• _Task to carry out_
Copy every line that holds the string "Social" from the data below.

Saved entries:
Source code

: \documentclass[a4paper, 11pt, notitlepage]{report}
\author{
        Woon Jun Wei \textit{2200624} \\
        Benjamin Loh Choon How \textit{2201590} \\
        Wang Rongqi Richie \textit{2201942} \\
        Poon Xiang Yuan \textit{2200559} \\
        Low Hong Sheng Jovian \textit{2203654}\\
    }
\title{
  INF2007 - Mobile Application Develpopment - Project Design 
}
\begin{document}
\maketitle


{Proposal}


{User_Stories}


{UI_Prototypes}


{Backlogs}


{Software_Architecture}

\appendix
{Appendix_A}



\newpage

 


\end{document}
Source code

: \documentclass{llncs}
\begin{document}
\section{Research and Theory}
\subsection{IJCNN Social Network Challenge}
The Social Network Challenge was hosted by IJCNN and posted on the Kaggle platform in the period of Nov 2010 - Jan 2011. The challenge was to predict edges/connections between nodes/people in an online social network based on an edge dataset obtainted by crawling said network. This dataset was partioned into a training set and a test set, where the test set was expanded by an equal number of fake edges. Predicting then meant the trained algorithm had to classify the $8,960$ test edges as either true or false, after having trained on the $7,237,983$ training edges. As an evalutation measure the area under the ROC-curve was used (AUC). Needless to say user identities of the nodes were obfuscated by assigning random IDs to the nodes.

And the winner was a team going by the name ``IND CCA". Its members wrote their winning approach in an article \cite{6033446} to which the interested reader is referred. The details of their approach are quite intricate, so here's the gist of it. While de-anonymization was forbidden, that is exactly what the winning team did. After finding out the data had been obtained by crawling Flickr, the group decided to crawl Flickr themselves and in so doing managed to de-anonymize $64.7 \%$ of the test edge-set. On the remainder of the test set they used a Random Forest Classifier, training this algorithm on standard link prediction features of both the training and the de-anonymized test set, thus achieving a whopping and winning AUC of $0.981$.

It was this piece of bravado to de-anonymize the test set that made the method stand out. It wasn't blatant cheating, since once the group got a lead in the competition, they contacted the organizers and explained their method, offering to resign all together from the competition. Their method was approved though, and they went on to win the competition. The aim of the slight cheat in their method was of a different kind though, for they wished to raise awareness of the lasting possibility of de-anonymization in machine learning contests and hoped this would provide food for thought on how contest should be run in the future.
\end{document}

• _Answer for this exercise_
\subsection{IJCNN Social Network Challenge}
The Social Network Challenge was hosted by IJCNN and posted on the Kaggle platform in the period of Nov 2010 - Jan 2011. The challenge was to predict edges/connections between nodes/people in an online social network based on an edge dataset obtainted by crawling said network. This dataset was partioned into a training set and a test set, where the test set was expanded by an equal number of fake edges. Predicting then meant the trained algorithm had to classify the $8,960$ test edges as either true or false, after having trained on the $7,237,983$ training edges. As an evalutation measure the area under the ROC-curve was used (AUC). Needless to say user identities of the nodes were obfuscated by assigning random IDs to the nodes.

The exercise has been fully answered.